_Exercise brief_. Copy the entries word for word. Keep the pictures out.

◆ ◆ ◆ ◆ ◆

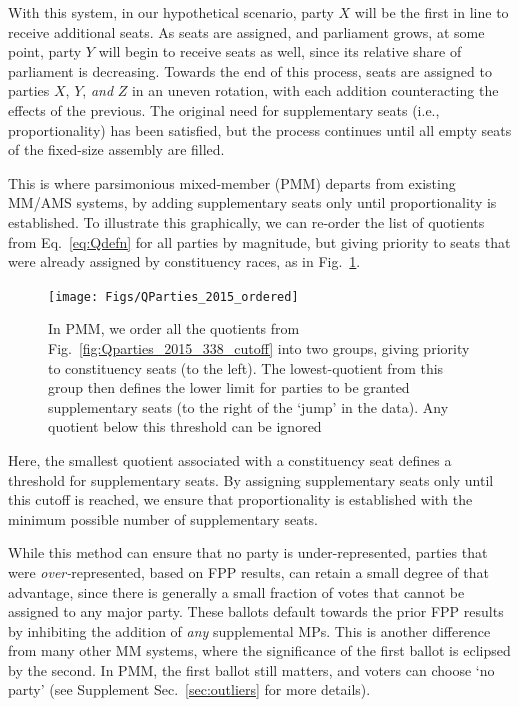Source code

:With this system, in our hypothetical scenario, party $X$ will be the first in line to receive additional seats. As seats are assigned, and parliament grows, at some point, party $Y$ will begin to receive seats as well, since its relative share of parliament is decreasing. 
Towards the end of this process, seats are assigned to parties $X$, $Y$, \emph{and} $Z$ in an uneven rotation, with each addition counteracting the effects of the previous. The original need for supplementary seats (i.e., proportionality) has been satisfied, but the process continues until all empty seats of the fixed-size assembly are filled. 

This is where parsimonious mixed-member (PMM) departs from existing MM/AMS systems, by adding supplementary seats only until proportionality is established. To illustrate this graphically, we can re-order the list of quotients from Eq.~\ref{eq:Qdefn} for all parties by magnitude, but giving priority to seats that were already assigned by constituency races, as in Fig.~\ref{fig:QParties_2015_ordered}.
\begin{figure}
  \texttt{[image: Figs/QParties\_2015\_ordered]}
  \captionsetup{format=default}
  \caption{ In PMM, we order all the quotients from Fig.~\ref{fig:Qparties_2015_338_cutoff} into two groups, giving priority to constituency seats (to the left). The lowest-quotient from this group then defines the lower limit for parties to be granted supplementary seats (to the right of the `jump' in the data). Any quotient below this threshold can be ignored }
\label{fig:QParties_2015_ordered}
\end{figure} 
Here, the smallest quotient associated with a constituency seat defines a threshold for supplementary seats. By assigning supplementary seats only until this cutoff is reached, we ensure that proportionality is established with the minimum possible number of supplementary seats. 

While this method can ensure that no party is under-represented, parties that were \emph{over-}represented, based on FPP results, can retain a small degree of that advantage, since there is generally a small fraction of votes that cannot be assigned to any major party. These ballots default towards the prior FPP results by inhibiting the addition of \emph{any} supplemental MPs.
This is another difference from many other MM systems, where the significance of the first ballot is eclipsed by the second. In PMM, the first ballot still matters, and voters can choose `no party' (see Supplement Sec.~\ref{sec:outliers} for more details).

◆ ◆ ◆ ◆ ◆

_Answer to this exercise_.
Source code

:With this system, in our hypothetical scenario, party $X$ will be the first in line to receive additional seats. As seats are assigned, and parliament grows, at some point, party $Y$ will begin to receive seats as well, since its relative share of parliament is decreasing. 
Towards the end of this process, seats are assigned to parties $X$, $Y$, \emph{and} $Z$ in an uneven rotation, with each addition counteracting the effects of the previous. The original need for supplementary seats (i.e., proportionality) has been satisfied, but the process continues until all empty seats of the fixed-size assembly are filled. 

This is where parsimonious mixed-member (PMM) departs from existing MM/AMS systems, by adding supplementary seats only until proportionality is established. To illustrate this graphically, we can re-order the list of quotients from Eq.~\ref{eq:Qdefn} for all parties by magnitude, but giving priority to seats that were already assigned by constituency races, as in Fig.~\ref{fig:QParties_2015_ordered}.
\begin{figure}
  \texttt{[image: Figs/QParties\_2015\_ordered]}
  \captionsetup{format=default}
  \caption{ In PMM, we order all the quotients from Fig.~\ref{fig:Qparties_2015_338_cutoff} into two groups, giving priority to constituency seats (to the left). The lowest-quotient from this group then defines the lower limit for parties to be granted supplementary seats (to the right of the `jump' in the data). Any quotient below this threshold can be ignored }
\label{fig:QParties_2015_ordered}
\end{figure} 
Here, the smallest quotient associated with a constituency seat defines a threshold for supplementary seats. By assigning supplementary seats only until this cutoff is reached, we ensure that proportionality is established with the minimum possible number of supplementary seats. 

While this method can ensure that no party is under-represented, parties that were \emph{over-}represented, based on FPP results, can retain a small degree of that advantage, since there is generally a small fraction of votes that cannot be assigned to any major party. These ballots default towards the prior FPP results by inhibiting the addition of \emph{any} supplemental MPs.
This is another difference from many other MM systems, where the significance of the first ballot is eclipsed by the second. In PMM, the first ballot still matters, and voters can choose `no party' (see Supplement Sec.~\ref{sec:outliers} for more details).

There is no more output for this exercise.